#### DATA RECORDS
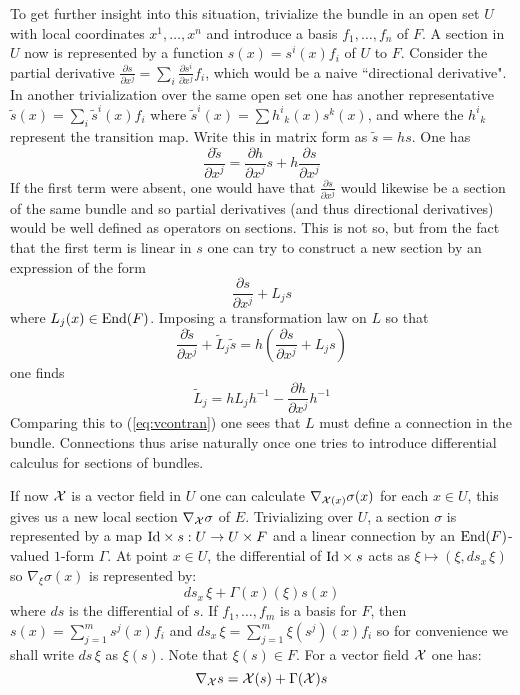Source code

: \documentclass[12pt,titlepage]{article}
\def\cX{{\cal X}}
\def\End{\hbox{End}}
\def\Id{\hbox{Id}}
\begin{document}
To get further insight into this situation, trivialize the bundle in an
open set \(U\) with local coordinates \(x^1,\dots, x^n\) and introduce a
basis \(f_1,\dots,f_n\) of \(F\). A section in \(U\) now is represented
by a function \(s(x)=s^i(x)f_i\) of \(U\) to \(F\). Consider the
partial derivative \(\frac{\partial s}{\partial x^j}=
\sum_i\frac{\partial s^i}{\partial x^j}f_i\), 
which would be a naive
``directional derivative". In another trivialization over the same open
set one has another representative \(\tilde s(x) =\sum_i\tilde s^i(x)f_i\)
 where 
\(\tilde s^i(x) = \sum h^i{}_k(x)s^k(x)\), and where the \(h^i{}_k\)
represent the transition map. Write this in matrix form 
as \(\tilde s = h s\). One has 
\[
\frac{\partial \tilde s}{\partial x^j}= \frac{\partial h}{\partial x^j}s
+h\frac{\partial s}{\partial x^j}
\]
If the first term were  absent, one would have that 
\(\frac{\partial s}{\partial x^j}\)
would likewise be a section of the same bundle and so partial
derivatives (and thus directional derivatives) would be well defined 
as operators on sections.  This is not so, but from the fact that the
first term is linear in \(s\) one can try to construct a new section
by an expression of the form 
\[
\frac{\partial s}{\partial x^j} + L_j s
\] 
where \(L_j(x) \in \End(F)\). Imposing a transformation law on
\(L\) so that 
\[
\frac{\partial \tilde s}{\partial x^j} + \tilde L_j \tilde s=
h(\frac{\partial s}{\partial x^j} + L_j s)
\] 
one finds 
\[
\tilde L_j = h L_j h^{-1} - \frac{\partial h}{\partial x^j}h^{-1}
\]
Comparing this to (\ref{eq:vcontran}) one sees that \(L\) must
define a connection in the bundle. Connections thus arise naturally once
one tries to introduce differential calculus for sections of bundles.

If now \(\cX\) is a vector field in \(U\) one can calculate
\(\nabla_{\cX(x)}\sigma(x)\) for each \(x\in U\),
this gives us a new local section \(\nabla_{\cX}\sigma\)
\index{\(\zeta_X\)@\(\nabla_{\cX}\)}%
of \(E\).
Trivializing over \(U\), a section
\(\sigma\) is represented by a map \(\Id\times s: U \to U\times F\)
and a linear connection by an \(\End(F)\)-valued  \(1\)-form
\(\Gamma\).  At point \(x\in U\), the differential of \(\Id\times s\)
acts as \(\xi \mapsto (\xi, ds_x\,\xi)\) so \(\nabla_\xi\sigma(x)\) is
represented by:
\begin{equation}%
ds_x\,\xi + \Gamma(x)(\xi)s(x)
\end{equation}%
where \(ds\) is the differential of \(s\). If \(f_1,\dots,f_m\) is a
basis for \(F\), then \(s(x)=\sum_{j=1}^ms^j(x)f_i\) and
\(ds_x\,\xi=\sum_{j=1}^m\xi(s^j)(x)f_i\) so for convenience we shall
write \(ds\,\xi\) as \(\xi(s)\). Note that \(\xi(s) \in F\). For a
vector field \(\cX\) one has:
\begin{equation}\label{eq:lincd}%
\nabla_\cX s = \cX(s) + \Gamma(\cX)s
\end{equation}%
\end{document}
########
- [TASK BRIEF]:
Retype every entry verbatim and exclude the pictures from the copy.

- [ANSWER SPACE]:
Source code

: \documentclass[12pt,titlepage]{article}
\def\cX{{\cal X}}
\def\End{\hbox{End}}
\def\Id{\hbox{Id}}
\begin{document}
To get further insight into this situation, trivialize the bundle in an
open set \(U\) with local coordinates \(x^1,\dots, x^n\) and introduce a
basis \(f_1,\dots,f_n\) of \(F\). A section in \(U\) now is represented
by a function \(s(x)=s^i(x)f_i\) of \(U\) to \(F\). Consider the
partial derivative \(\frac{\partial s}{\partial x^j}=
\sum_i\frac{\partial s^i}{\partial x^j}f_i\), 
which would be a naive
``directional derivative". In another trivialization over the same open
set one has another representative \(\tilde s(x) =\sum_i\tilde s^i(x)f_i\)
 where 
\(\tilde s^i(x) = \sum h^i{}_k(x)s^k(x)\), and where the \(h^i{}_k\)
represent the transition map. Write this in matrix form 
as \(\tilde s = h s\). One has 
\[
\frac{\partial \tilde s}{\partial x^j}= \frac{\partial h}{\partial x^j}s
+h\frac{\partial s}{\partial x^j}
\]
If the first term were  absent, one would have that 
\(\frac{\partial s}{\partial x^j}\)
would likewise be a section of the same bundle and so partial
derivatives (and thus directional derivatives) would be well defined 
as operators on sections.  This is not so, but from the fact that the
first term is linear in \(s\) one can try to construct a new section
by an expression of the form 
\[
\frac{\partial s}{\partial x^j} + L_j s
\] 
where \(L_j(x) \in \End(F)\). Imposing a transformation law on
\(L\) so that 
\[
\frac{\partial \tilde s}{\partial x^j} + \tilde L_j \tilde s=
h(\frac{\partial s}{\partial x^j} + L_j s)
\] 
one finds 
\[
\tilde L_j = h L_j h^{-1} - \frac{\partial h}{\partial x^j}h^{-1}
\]
Comparing this to (\ref{eq:vcontran}) one sees that \(L\) must
define a connection in the bundle. Connections thus arise naturally once
one tries to introduce differential calculus for sections of bundles.

If now \(\cX\) is a vector field in \(U\) one can calculate
\(\nabla_{\cX(x)}\sigma(x)\) for each \(x\in U\),
this gives us a new local section \(\nabla_{\cX}\sigma\)
\index{\(\zeta_X\)@\(\nabla_{\cX}\)}%
of \(E\).
Trivializing over \(U\), a section
\(\sigma\) is represented by a map \(\Id\times s: U \to U\times F\)
and a linear connection by an \(\End(F)\)-valued  \(1\)-form
\(\Gamma\).  At point \(x\in U\), the differential of \(\Id\times s\)
acts as \(\xi \mapsto (\xi, ds_x\,\xi)\) so \(\nabla_\xi\sigma(x)\) is
represented by:
\begin{equation}%
ds_x\,\xi + \Gamma(x)(\xi)s(x)
\end{equation}%
where \(ds\) is the differential of \(s\). If \(f_1,\dots,f_m\) is a
basis for \(F\), then \(s(x)=\sum_{j=1}^ms^j(x)f_i\) and
\(ds_x\,\xi=\sum_{j=1}^m\xi(s^j)(x)f_i\) so for convenience we shall
write \(ds\,\xi\) as \(\xi(s)\). Note that \(\xi(s) \in F\). For a
vector field \(\cX\) one has:
\begin{equation}\label{eq:lincd}%
\nabla_\cX s = \cX(s) + \Gamma(\cX)s
\end{equation}%
\end{document}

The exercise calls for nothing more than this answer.